As we were boarding the flight to Sydney, Mark D. popped up and gave me a kiss. See, this is the sort of thing that makes Americans think Australia has a population of sixteen. There are maybe three people I particularly wanted to bump into here, out of a population of twenty million, and Mark was one of them. (Psyke and Mel, mail me please!)

Monday night’s dinner was glorious – Auntie Jan came over, and Uncles Rob and Barnaby, and both girls fell asleep so I had a free hand for my wineglass and Richard served a white Peter Lehmann Stonewell wine, to bookend that amazing Shiraz of Max’s. Auntie Jan and I gossiped at length about horsepeople; it turns out that my wonderful jumping instructor Vivienne Lander is an old friend of hers. I think Auntie Jan met most of the important people in my life before I did.

Rob and Barnes told us how they met.

Rob: “I thought, what the hell, I’ll go to this ridiculous party, and he was the only person there I hadn’t already met.”

Barnes: “And there was chemistry, so we swapped phone numbers – but somehow we each managed to go home with our own phone number!”

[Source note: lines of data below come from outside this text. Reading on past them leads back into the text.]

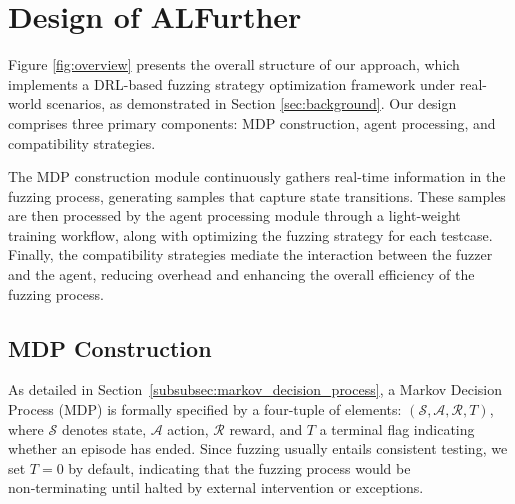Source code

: \documentclass[lettersize,journal]{IEEEtran}
\begin{document}
\section{Design of ALFurther}\label{sec:method}

Figure \ref{fig:overview} presents the overall structure of our approach, which implements a DRL-based fuzzing strategy optimization framework under real-world scenarios, as demonstrated in Section \ref{sec:background}. Our design comprises three primary components: MDP construction, agent processing, and compatibility strategies.

The MDP construction module continuously gathers real-time information in the fuzzing process, generating samples that capture state transitions. These samples are then processed by the agent processing module through a light-weight training workflow, along with optimizing the fuzzing strategy for each testcase. Finally, the compatibility strategies mediate the interaction between the fuzzer and the agent, reducing overhead and enhancing the overall efficiency of the fuzzing process.


\subsection{MDP Construction}\label{subsec:mdp_construction}

As detailed in Section \ref{subsubsec:markov_decision_process}, a Markov Decision Process (MDP) is formally specified by a four-tuple of elements: $(\mathcal{S}, \mathcal{A}, \mathcal{R}, T)$, where $\mathcal{S}$ denotes state, $\mathcal{A}$ action, $\mathcal{R}$ reward, and $T$ a terminal flag indicating whether an episode has ended. Since fuzzing usually entails consistent testing, we set $T=0$ by default, indicating that the fuzzing process would be non‑terminating until halted by external intervention or exceptions.
\end{document}
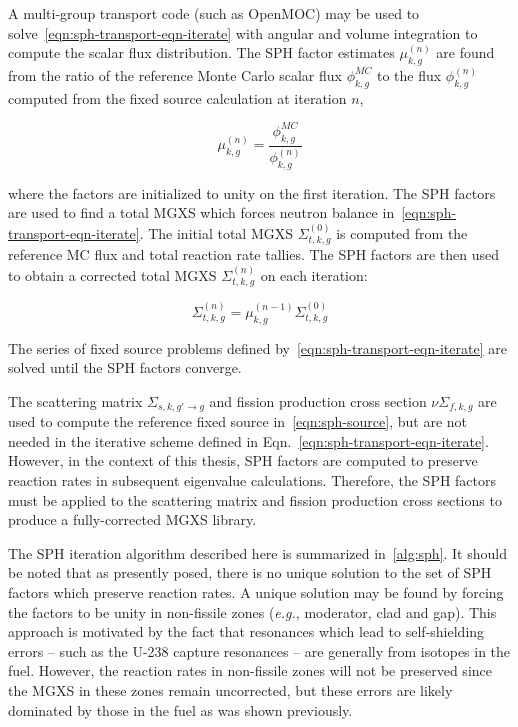\noindent A multi-group transport code (such as OpenMOC) may be used to solve~\autoref{eqn:sph-transport-eqn-iterate} with angular and volume integration to compute the scalar flux distribution. The SPH factor estimates $\mu_{k,g}^{(n)}$ are found from the ratio of the reference Monte Carlo scalar flux $\phi_{k,g}^{MC}$ to the flux $\phi_{k,g}^{(n)}$ computed from the fixed source calculation at iteration $n$,

\begin{equation}
\label{eqn:sph-update}
\mu_{k,g}^{(n)} = \frac{\phi_{k,g}^{MC}}{\phi_{k,g}^{(n)}}
\end{equation}

\noindent where the factors are initialized to unity on the first iteration. The SPH factors are used to find a total MGXS which forces neutron balance in~\autoref{eqn:sph-transport-eqn-iterate}. The initial total MGXS $\Sigma_{t,k,g}^{(0)}$ is computed from the reference MC flux and total reaction rate tallies. The SPH factors are then used to obtain a corrected total MGXS $\Sigma_{t,k,g}^{(n)}$ on each iteration:

\begin{dmath}
\label{eqn:sph-update-sigt}
\Sigma_{t,k,g}^{(n)} = \mu_{k,g}^{(n-1)}\Sigma_{t,k,g}^{(0)}
\end{dmath}

The series of fixed source problems defined by~\autoref{eqn:sph-transport-eqn-iterate} are solved until the SPH factors converge.

The scattering matrix $\Sigma_{s,k,g'\rightarrow g}$ and fission production cross section $\nu\Sigma_{f,k,g}$ are used to compute the reference fixed source in~\autoref{eqn:sph-source}, but are not needed in the iterative scheme defined in Eqn.~\ref{eqn:sph-transport-eqn-iterate}. However, in the context of this thesis, SPH factors are computed to preserve reaction rates in subsequent eigenvalue calculations. Therefore, the SPH factors must be applied to the scattering matrix and fission production cross sections to produce a fully-corrected MGXS library.

The SPH iteration algorithm described here is summarized in~\autoref{alg:sph}. It should be noted that as presently posed, there is no unique solution to the set of SPH factors which preserve reaction rates. A unique solution may be found by forcing the factors to be unity in non-fissile zones (\textit{e.g.}, moderator, clad and gap). This approach is motivated by the fact that resonances which lead to self-shielding errors -- such as the U-238 capture resonances -- are generally from isotopes in the fuel. However, the reaction rates in non-fissile zones will not be preserved since the MGXS in these zones remain uncorrected, but these errors are likely dominated by those in the fuel as was shown previously.


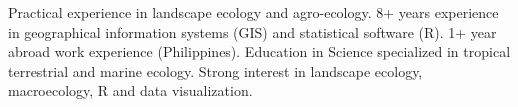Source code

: 

\begin{cvparagraph}

Practical experience in landscape ecology and agro-ecology. 8+ years experience in geographical information systems (GIS) and statistical software (R). 1+ year abroad work experience (Philippines). Education in Science specialized in tropical terrestrial and marine ecology. Strong interest in landscape ecology, macroecology, R and data visualization.
\end{cvparagraph}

Rob: “So we both called the friend who’d thrown the party, to ask for the other one’s number.”

Barnes: “At the same time.”

By noon on Tuesday we were packed and pulling out of Cooper Park Road; we reached Katoomba in a record two hours. The girls slept all the way, waking bright-eyed and bushy-tailed on arrival. Claire bought some pretty flowers for her Gemma, and there was a great exchange of hugs and presents when my parents arrived. I’d been very worried that Mum wouldn’t approve of the hotel I’d booked, but it turns out she and her friend Joy had stayed here twenty years ago! Score.

Dinner at Chez Amis, a nice French place in a church across the road. Salome, forgive me, I had the pork and trotters, and it was amazingly good. Dad bought a couple of bottles of a French Syrah called Aimery, which was our third great wine in as many nights.

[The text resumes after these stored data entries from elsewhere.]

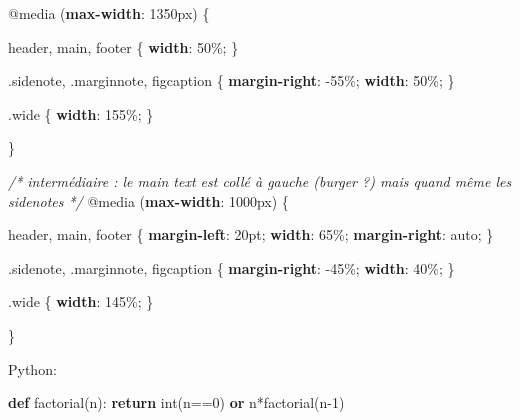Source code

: \documentclass[
]{tufte-pandoc}
\newenvironment{Shaded}{}{}
\newcommand{\BuiltInTok}[1]{#1}
\newcommand{\CommentTok}[1]{\textcolor[rgb]{0.38,0.63,0.69}{\textit{#1}}}
\newcommand{\ControlFlowTok}[1]{\textcolor[rgb]{0.00,0.44,0.13}{\textbf{#1}}}
\newcommand{\DataTypeTok}[1]{\textcolor[rgb]{0.56,0.13,0.00}{#1}}
\newcommand{\DecValTok}[1]{\textcolor[rgb]{0.25,0.63,0.44}{#1}}
\newcommand{\FunctionTok}[1]{\textcolor[rgb]{0.02,0.16,0.49}{#1}}
\newcommand{\ImportTok}[1]{#1}
\newcommand{\KeywordTok}[1]{\textcolor[rgb]{0.00,0.44,0.13}{\textbf{#1}}}
\newcommand{\NormalTok}[1]{#1}
\newcommand{\OperatorTok}[1]{\textcolor[rgb]{0.40,0.40,0.40}{#1}}
\begin{document}
\begin{Shaded}
\begin{Highlighting}[]
\ImportTok{@media}\NormalTok{ (}\KeywordTok{max{-}width}\NormalTok{: }\DecValTok{1350}\DataTypeTok{px}\NormalTok{) \{}

\NormalTok{  header}\OperatorTok{,}\NormalTok{ main}\OperatorTok{,}\NormalTok{ footer \{}
    \KeywordTok{width}\NormalTok{: }\DecValTok{50}\DataTypeTok{\%}\OperatorTok{;}
\NormalTok{  \}}

  \FunctionTok{.sidenote}\OperatorTok{,}
  \FunctionTok{.marginnote}\OperatorTok{,}
\NormalTok{  figcaption \{}
    \KeywordTok{margin{-}right}\NormalTok{: }\DecValTok{{-}55}\DataTypeTok{\%}\OperatorTok{;}
    \KeywordTok{width}\NormalTok{: }\DecValTok{50}\DataTypeTok{\%}\OperatorTok{;}
\NormalTok{  \}}

  \FunctionTok{.wide}\NormalTok{ \{}
    \KeywordTok{width}\NormalTok{: }\DecValTok{155}\DataTypeTok{\%}\OperatorTok{;}
\NormalTok{  \}}

\NormalTok{\}}

\CommentTok{/* intermédiaire : le main text est collé à gauche (burger ?) mais quand même les sidenotes */}
\ImportTok{@media}\NormalTok{ (}\KeywordTok{max{-}width}\NormalTok{: }\DecValTok{1000}\DataTypeTok{px}\NormalTok{) \{}

\NormalTok{  header}\OperatorTok{,}\NormalTok{ main}\OperatorTok{,}\NormalTok{ footer \{}
    \KeywordTok{margin{-}left}\NormalTok{: }\DecValTok{20}\DataTypeTok{pt}\OperatorTok{;}
    \KeywordTok{width}\NormalTok{: }\DecValTok{65}\DataTypeTok{\%}\OperatorTok{;}
    \KeywordTok{margin{-}right}\NormalTok{: }\BuiltInTok{auto}\OperatorTok{;}
\NormalTok{  \}}

  \FunctionTok{.sidenote}\OperatorTok{,} \FunctionTok{.marginnote}\OperatorTok{,}\NormalTok{ figcaption \{}
    \KeywordTok{margin{-}right}\NormalTok{: }\DecValTok{{-}45}\DataTypeTok{\%}\OperatorTok{;}
    \KeywordTok{width}\NormalTok{: }\DecValTok{40}\DataTypeTok{\%}\OperatorTok{;}
\NormalTok{  \}}

  \FunctionTok{.wide}\NormalTok{ \{}
    \KeywordTok{width}\NormalTok{: }\DecValTok{145}\DataTypeTok{\%}\OperatorTok{;}
\NormalTok{  \}}

\NormalTok{\}}
\end{Highlighting}
\end{Shaded}

Python:

\begin{Shaded}
\begin{Highlighting}[]
\KeywordTok{def}\NormalTok{ factorial(n):}
        \ControlFlowTok{return} \BuiltInTok{int}\NormalTok{(n}\OperatorTok{==}\DecValTok{0}\NormalTok{) }\KeywordTok{or}\NormalTok{ n}\OperatorTok{*}\NormalTok{factorial(n}\OperatorTok{{-}}\DecValTok{1}\NormalTok{)}
\end{Highlighting}
\end{Shaded}
\end{document}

The girls slept through the night! And the hotel provided a hot breakfast! This is a recipe for great cheeriness on my part. The buffet is under a painted-on proscenium arch, which lent the meal a merrily theatrical air. The Goop server was down when I tried to get mail this morning, but as we were finishing our bacon and eggs Jeremy answered his phone and walked Salome through rebooting the server.

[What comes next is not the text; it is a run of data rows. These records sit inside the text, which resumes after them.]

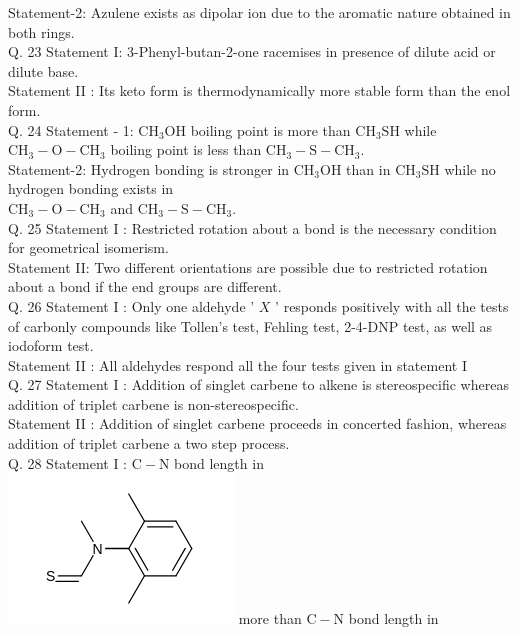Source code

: \documentclass[10pt]{article}
\begin{document}
Statement-2: Azulene exists as dipolar ion due to the aromatic nature obtained in both rings.\\
Q. 23 Statement I: 3-Phenyl-butan-2-one racemises in presence of dilute acid or dilute base.\\
Statement II : Its keto form is thermodynamically more stable form than the enol form.\\
Q. 24 Statement - 1: $\mathrm{CH}_{3} \mathrm{OH}$ boiling point is more than $\mathrm{CH}_{3} \mathrm{SH}$ while $\mathrm{CH}_{3}-\mathrm{O}-\mathrm{CH}_{3}$ boiling point is less than $\mathrm{CH}_{3}-\mathrm{S}-\mathrm{CH}_{3}$.\\
Statement-2: Hydrogen bonding is stronger in $\mathrm{CH}_{3} \mathrm{OH}$ than in $\mathrm{CH}_{3} \mathrm{SH}$ while no hydrogen bonding exists in\\
$\mathrm{CH}_{3}-\mathrm{O}-\mathrm{CH}_{3}$ and $\mathrm{CH}_{3}-\mathrm{S}-\mathrm{CH}_{3}$.\\
Q. 25 Statement I : Restricted rotation about a bond is the necessary condition for geometrical isomerism.\\
Statement II: Two different orientations are possible due to restricted rotation about a bond if the end groups are different.\\
Q. 26 Statement I : Only one aldehyde ' $X$ ' responds positively with all the tests of carbonly compounds like Tollen's test, Fehling test, 2-4-DNP test, as well as iodoform test.\\
Statement II : All aldehydes respond all the four tests given in statement I\\
Q. 27 Statement I : Addition of singlet carbene to alkene is stereospecific whereas addition of triplet carbene is non-stereospecific.\\
Statement II : Addition of singlet carbene proceeds in concerted fashion, whereas addition of triplet carbene a two step process.\\
Q. 28 Statement I : $\mathrm{C}-\mathrm{N}$ bond length in\\
\includegraphics{smile-3627d2e17a33597446357114893e12a2eb74ffe6} more than $\mathrm{C}-\mathrm{N}$ bond length in\\
\end{document}
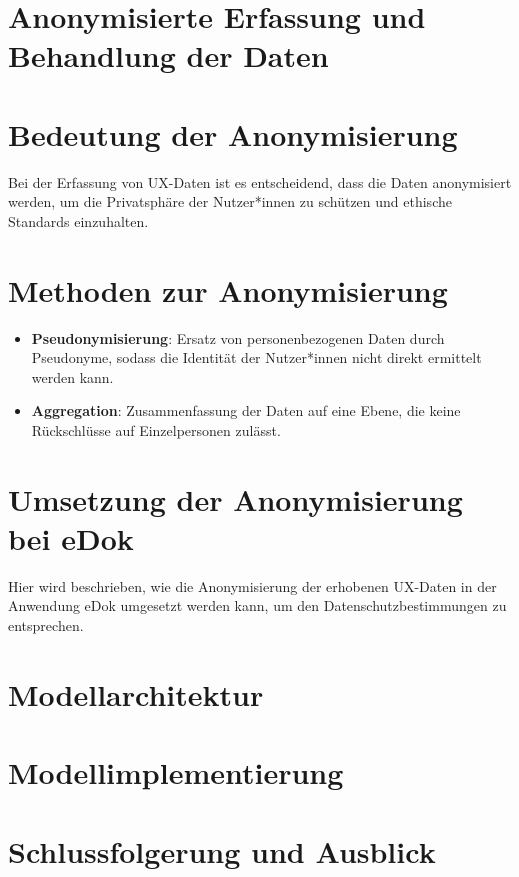 \documentclass[12pt,oneside]{article}
\begin{document}
  
 
\section{Anonymisierte Erfassung und Behandlung der Daten}
\section{Bedeutung der Anonymisierung}
Bei der Erfassung von UX-Daten ist es entscheidend, dass die Daten anonymisiert werden, um die Privatsphäre der Nutzer*innen zu schützen und ethische Standards einzuhalten.
\section{Methoden zur Anonymisierung}
\begin{itemize}
\item \textbf{Pseudonymisierung}: Ersatz von personenbezogenen Daten durch Pseudonyme, sodass die Identität der Nutzer*innen nicht direkt ermittelt werden kann.
\item \textbf{Aggregation}: Zusammenfassung der Daten auf eine Ebene, die keine Rückschlüsse auf Einzelpersonen zulässt.
\end{itemize}
\section{Umsetzung der Anonymisierung bei eDok}
Hier wird beschrieben, wie die Anonymisierung der erhobenen UX-Daten in der Anwendung eDok umgesetzt werden kann, um den Datenschutzbestimmungen zu entsprechen.
\section{Modellarchitektur}
 
\section{Modellimplementierung}
 
\section{Schlussfolgerung und Ausblick}
 
 
 
  
\printbibliography
 
\end{document}
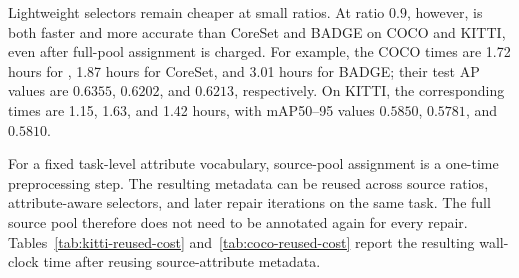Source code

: \begin{table}[t]
\centering
\caption{COCO first-repair wall-clock time. Every \model row includes 90 minutes for fresh assignment of all 20,000 source images.}
\label{tab:coco-end-to-end-cost}
\footnotesize
\setlength{\tabcolsep}{2.5pt}
\end{table}

Lightweight selectors remain cheaper at small ratios. At ratio $0.9$, however, \model is both faster and more accurate than CoreSet and BADGE on COCO and KITTI, even after full-pool assignment is charged. For example, the COCO times are 1.72 hours for \model, 1.87 hours for CoreSet, and 3.01 hours for BADGE; their test AP values are $0.6355$, $0.6202$, and $0.6213$, respectively. On KITTI, the corresponding times are 1.15, 1.63, and 1.42 hours, with mAP50--95 values $0.5850$, $0.5781$, and $0.5810$.

For a fixed task-level attribute vocabulary, source-pool assignment is a one-time preprocessing step. The resulting metadata can be reused across source ratios, attribute-aware selectors, and later repair iterations on the same task. The full source pool therefore does not need to be annotated again for every repair. Tables~\ref{tab:kitti-reused-cost} and~\ref{tab:coco-reused-cost} report the resulting wall-clock time after reusing source-attribute metadata.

“Don’t you have a remote reboot?” asked Dad.

“Sure,” said Jeremy. “I get a friend to walk over and hit the button.”

“And you don’t even have to call them!” said Dad, impressed. “They call you!”

We drove down to Echo Point, and Jeremy and Claire walked down to the Three Sisters while Mum and Dad and I had coffee and chatted and admired the view. The grandparents bought the girls matching hoodies with kangaroo ears, in which they look mightily adorable.

It’s very windy, so we decided to visit the Toy and Train Museum. As we drove there, Mum told me about a house she and Joy had visited. It was the childhood home of Doc Evatt, and it had reminded her very much of her own childhood home, Victoria House in Warrington.

We pulled up at the Museum. It’s the same house.

Mum was a little disappointed that the toy museum made the house feel less like her own home, but you can press buttons to make the trains go, so Claire had no complaints whatsoever. And the gardens were just right for rambling around, all pines and lawns and fountains, like the gardens at Withycombe where Jeremy and I stayed on our honeymoon.

Have I mentioned how many happy memories I have of the Blue Mountains? Dad grew up in Hazelbrook, the next town over. Back when I was a sullen teen, Mum and I had a great weekend here. This is where Jeremy and I met, and where we came after the wedding. And now we’re sharing it with the girls.

Rachel Honnery couldn’t get us a table at Solitary for the big lunch on Sunday, so we went there today. It was so delicious we stayed past Claire’s nap time. There was a tremendous meltdown, but both girls are now asleep at opposite ends of the child’s bed, in their matching kangaroo hoodies. Jeremy took a picture.

Oh, and did I mention how beautiful the stars were as we staggered back to the hotel last night? The sparkling Southern Hemisphere constellations, brilliant against an inky sky.